--- Requirement ---
The result should be every line of the listing that contains "have".
** Opening Entries shown block **
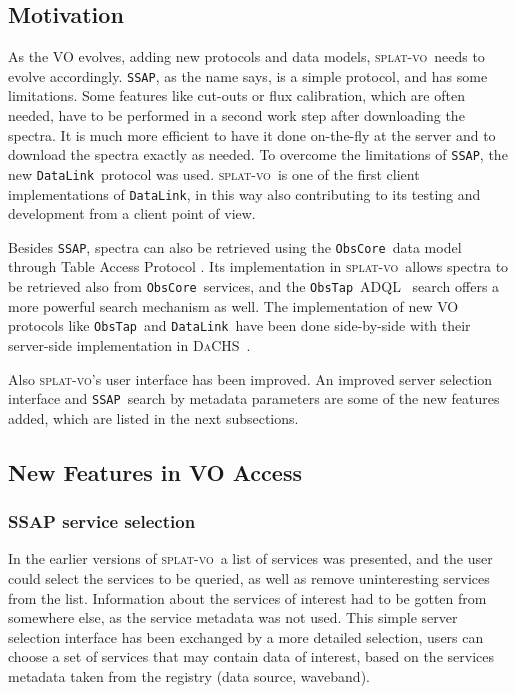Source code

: \documentclass[final,authoryear,5p,times,twocolumn]{elsarticle}
\newcommand{\datalink}{\texttt{DataLink}}
\newcommand{\ssap}{\texttt{SSAP}}
\newcommand{\obstap}{\texttt{ObsTap}}
\newcommand{\obscore}{\texttt{ObsCore}}
\newcommand{\adql}{ADQL}
\newcommand{\splatvo}{\textsc{splat-vo}}
\newcommand{\dachs}{\textsc{DaCHS}}
\begin{document}
\subsection{Motivation}

As the VO evolves, adding new protocols and data models, \splatvo\ needs to
evolve accordingly.  \ssap, as the name says, is a simple protocol, and has
some limitations. Some features like cut-outs or flux calibration, which are
often needed, have to be performed in a second work step after downloading the
spectra. It is much more efficient to have it done on-the-fly at the server
and  to download the spectra exactly as needed. To overcome the limitations of
\ssap, the new \datalink\ protocol \citep{datalink} was used. \splatvo\
is one of the first client implementations of \datalink, in this way
also contributing to its testing and development from a client point of view.

Besides \ssap, spectra can also be retrieved using the \obscore\ data model
through Table Access Protocol  \citep[known as \obstap;][]{obstap}. Its implementation in
\splatvo\ allows spectra to be retrieved also from \obscore\ services, and
the \obstap\ \adql\ \citep{adql} search offers a more powerful search
mechanism as well. The implementation of new VO protocols like \obstap\
and \datalink\ have been done side-by-side with their server-side
implementation in \dachs\ \citep[Data Center Helper Suite;][]{dachs}.

Also \splatvo's user interface has been improved. An improved server
selection interface and \ssap\ search by metadata parameters are some of
the new features added, which are listed in the next subsections.

\subsection{New Features in VO Access}

\subsubsection{SSAP service selection}

In the earlier versions of \splatvo\ a list of services was presented, and
the user could select the services to be queried, as well as remove
uninteresting services from the list. Information about the services
of interest had to be gotten from somewhere else, as the service
metadata was not used.  This simple server selection interface has
been exchanged by a more detailed selection, users can choose a set of
services that may contain data of interest, based on the services
metadata taken from the registry (data source, waveband).
\end{document}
** Closing Entries shown block **
--- Completed exercise ---
often needed, have to be performed in a second work step after downloading the
spectra. It is much more efficient to have it done on-the-fly at the server
and \datalink\ have been done side-by-side with their server-side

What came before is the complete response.